# Sleep and Dreams > General Dream Discussion > Dream Interpretation >  >  Mom sleeping with my Boy friend

## skittykat

In my dream my boyfriend and i are in this apartment complex i used to live in when i was a teenager  so we are walking to the pool and he just dissappears so i start to look for him and now the whole apartment complex is like a swimming pool and im swimming around looking for him asking everyone finally i give up and go inside to my house to find my mom and my boyfriend not having sex but there hair was all messed up and they looked caught i dont know what they were doing.What else would they be doing?!

----------


## little_luna

> In my dream my boyfriend and i are in this apartment complex i used to live in when i was a teenager  so we are walking to the pool and he just dissappears so i start to look for him and now the whole apartment complex is like a swimming pool and im swimming around looking for him asking everyone finally i give up and go inside to my house to find my mom and my boyfriend not having sex but there hair was all messed up and they looked caught i dont know what they were doing.What else would they be doing?!
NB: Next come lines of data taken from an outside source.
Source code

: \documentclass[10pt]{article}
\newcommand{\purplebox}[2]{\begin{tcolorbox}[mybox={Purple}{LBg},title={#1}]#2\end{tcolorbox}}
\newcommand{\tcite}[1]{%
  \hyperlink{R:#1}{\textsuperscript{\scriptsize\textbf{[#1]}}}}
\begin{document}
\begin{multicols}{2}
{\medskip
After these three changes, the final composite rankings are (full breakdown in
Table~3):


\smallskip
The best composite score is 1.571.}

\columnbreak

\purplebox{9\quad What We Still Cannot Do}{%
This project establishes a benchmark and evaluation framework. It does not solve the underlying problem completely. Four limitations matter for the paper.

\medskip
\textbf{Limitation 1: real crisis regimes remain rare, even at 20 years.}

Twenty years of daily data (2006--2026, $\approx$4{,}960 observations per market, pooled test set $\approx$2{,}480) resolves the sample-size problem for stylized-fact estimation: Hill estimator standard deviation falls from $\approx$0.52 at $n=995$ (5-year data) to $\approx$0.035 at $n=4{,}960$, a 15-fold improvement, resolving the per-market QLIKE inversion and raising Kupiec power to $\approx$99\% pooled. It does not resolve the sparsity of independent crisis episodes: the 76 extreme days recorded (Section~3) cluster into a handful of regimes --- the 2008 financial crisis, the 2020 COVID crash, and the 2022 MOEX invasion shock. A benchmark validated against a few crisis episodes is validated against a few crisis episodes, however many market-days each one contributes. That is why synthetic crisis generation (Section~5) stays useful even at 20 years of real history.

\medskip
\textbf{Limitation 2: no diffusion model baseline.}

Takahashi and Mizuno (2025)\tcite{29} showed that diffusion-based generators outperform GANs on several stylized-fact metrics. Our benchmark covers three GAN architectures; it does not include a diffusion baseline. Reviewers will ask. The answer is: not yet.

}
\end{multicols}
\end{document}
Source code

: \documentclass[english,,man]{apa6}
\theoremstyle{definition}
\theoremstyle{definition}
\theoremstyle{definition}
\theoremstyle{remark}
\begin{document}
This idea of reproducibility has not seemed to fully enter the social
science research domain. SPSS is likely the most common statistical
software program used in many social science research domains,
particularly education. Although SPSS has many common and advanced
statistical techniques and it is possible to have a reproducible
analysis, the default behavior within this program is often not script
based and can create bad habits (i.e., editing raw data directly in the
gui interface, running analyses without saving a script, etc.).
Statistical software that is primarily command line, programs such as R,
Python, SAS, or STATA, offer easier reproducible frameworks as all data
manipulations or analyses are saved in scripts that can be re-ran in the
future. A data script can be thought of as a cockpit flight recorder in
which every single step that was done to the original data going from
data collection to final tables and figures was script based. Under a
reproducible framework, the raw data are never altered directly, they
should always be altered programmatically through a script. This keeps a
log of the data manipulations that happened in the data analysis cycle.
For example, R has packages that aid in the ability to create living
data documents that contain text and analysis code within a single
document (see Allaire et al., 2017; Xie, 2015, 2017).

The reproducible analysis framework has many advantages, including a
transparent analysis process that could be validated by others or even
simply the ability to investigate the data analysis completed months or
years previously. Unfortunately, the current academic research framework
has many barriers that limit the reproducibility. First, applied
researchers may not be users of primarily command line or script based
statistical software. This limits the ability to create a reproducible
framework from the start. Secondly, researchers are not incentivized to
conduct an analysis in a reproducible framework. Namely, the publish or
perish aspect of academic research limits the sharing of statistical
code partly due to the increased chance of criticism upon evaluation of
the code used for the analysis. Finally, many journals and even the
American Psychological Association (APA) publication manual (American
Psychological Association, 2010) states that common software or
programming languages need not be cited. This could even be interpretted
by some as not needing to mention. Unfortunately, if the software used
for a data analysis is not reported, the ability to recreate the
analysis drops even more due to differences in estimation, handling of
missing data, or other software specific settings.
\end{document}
are you afraid of turning in to be like youre mom?
cause if you are it migth be a metafore 
for wondering if he stil will be whit you if you are like youre mother 
but i dont know more

----------


## Keitorin

> In my dream my boyfriend and i are in this apartment complex i used to live in when i was a teenager  so we are walking to the pool and he just dissappears so i start to look for him and now the whole apartment complex is like a swimming pool and im swimming around looking for him asking everyone finally i give up and go inside to my house to find my mom and my boyfriend not having sex but there hair was all messed up and they looked caught i dont know what they were doing.What else would they be doing?!



It kind of sounds like you're afraid of losing him to someone else. Does your mother have any qualities you'd like to have? Maybe you think a quality she has is more like what your boyfriend wants.

----------